**Data supplied:**

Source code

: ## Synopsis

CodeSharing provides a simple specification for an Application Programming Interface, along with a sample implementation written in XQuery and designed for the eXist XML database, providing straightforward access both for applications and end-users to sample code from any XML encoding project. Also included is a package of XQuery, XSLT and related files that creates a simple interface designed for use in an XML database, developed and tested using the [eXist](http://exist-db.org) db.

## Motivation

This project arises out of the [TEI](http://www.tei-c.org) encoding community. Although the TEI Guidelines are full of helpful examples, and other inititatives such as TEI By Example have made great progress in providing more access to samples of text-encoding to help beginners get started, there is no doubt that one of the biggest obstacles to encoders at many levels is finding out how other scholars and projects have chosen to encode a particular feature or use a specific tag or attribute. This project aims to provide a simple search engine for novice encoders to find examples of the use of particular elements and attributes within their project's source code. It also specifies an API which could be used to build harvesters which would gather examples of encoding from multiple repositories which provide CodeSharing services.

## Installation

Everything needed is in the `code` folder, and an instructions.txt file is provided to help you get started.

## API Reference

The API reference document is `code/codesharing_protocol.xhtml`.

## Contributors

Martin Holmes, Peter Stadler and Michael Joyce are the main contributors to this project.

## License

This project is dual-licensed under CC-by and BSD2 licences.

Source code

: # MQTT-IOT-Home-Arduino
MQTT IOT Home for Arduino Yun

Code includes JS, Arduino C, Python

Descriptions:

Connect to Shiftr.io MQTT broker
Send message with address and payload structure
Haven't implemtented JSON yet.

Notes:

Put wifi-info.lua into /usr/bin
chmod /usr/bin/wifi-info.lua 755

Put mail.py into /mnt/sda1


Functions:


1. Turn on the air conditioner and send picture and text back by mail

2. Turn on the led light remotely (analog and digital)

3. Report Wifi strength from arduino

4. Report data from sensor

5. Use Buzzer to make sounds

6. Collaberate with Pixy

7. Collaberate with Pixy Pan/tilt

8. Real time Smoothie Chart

**Exercise requirements:** The word to find is "Collaberate". Copy every line of the records that holds it.

**Result of the task:**
6. Collaberate with Pixy
7. Collaberate with Pixy Pan/tilt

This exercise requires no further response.